[Plain-text document sources]
_ _ _ _ _ _ _

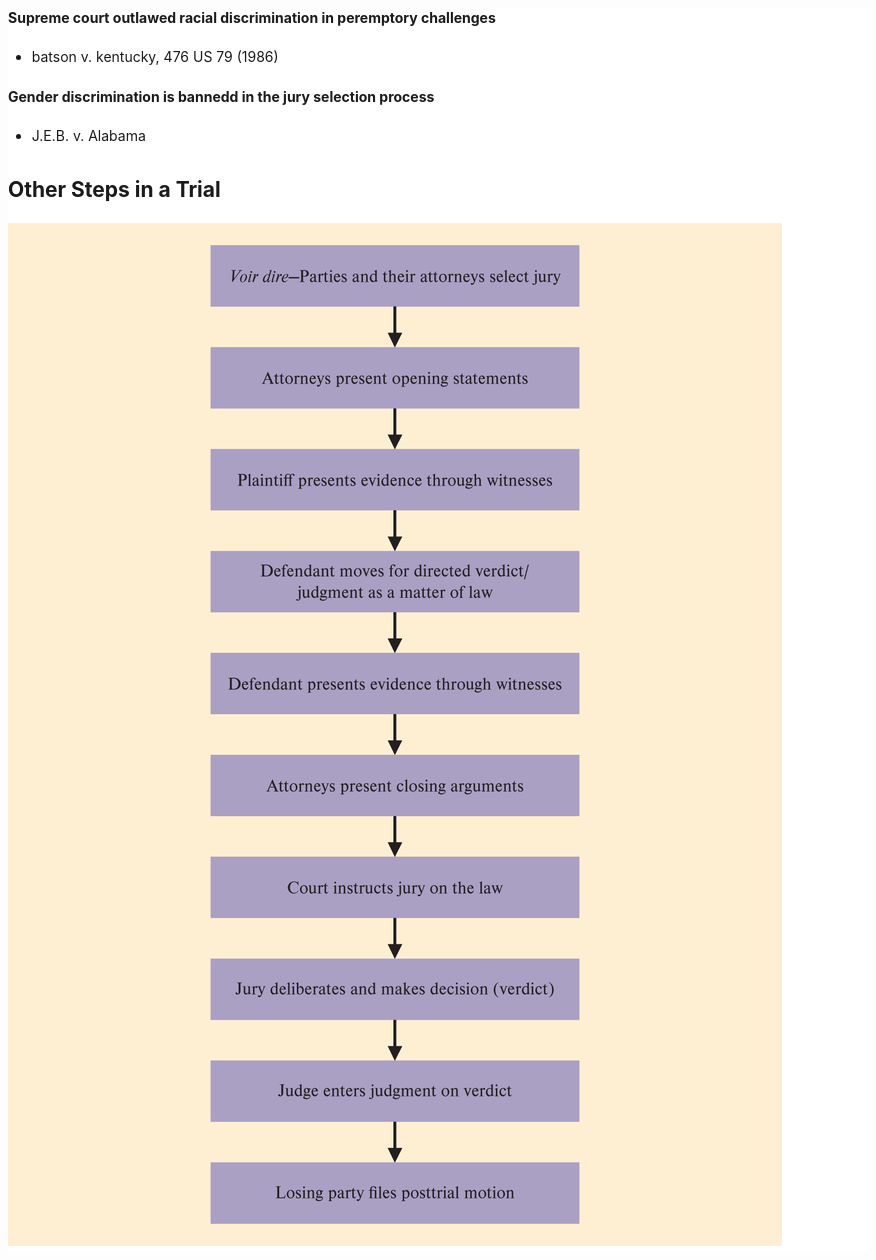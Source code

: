 #### Supreme court outlawed racial discrimination in peremptory challenges
- batson v. kentucky, 476 US 79 (1986)
#### Gender discrimination is bannedd in the jury selection process 
- J.E.B. v. Alabama
## Other Steps in a Trial
![Trial_Steps_Flow_Chart](../../images/School/BusLawCh4_Litigation_Trial_Steps.png)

_ _ _ _ _ _ _

* [Description of the task] Retype every entry above exactly, leaving out the pictures.

* [Reply to the exercise]
Source code

: #### Supreme court outlawed racial discrimination in peremptory challenges
- batson v. kentucky, 476 US 79 (1986)
#### Gender discrimination is bannedd in the jury selection process 
- J.E.B. v. Alabama
## Other Steps in a Trial
![Trial_Steps_Flow_Chart](../../images/School/BusLawCh4_Litigation_Trial_Steps.png)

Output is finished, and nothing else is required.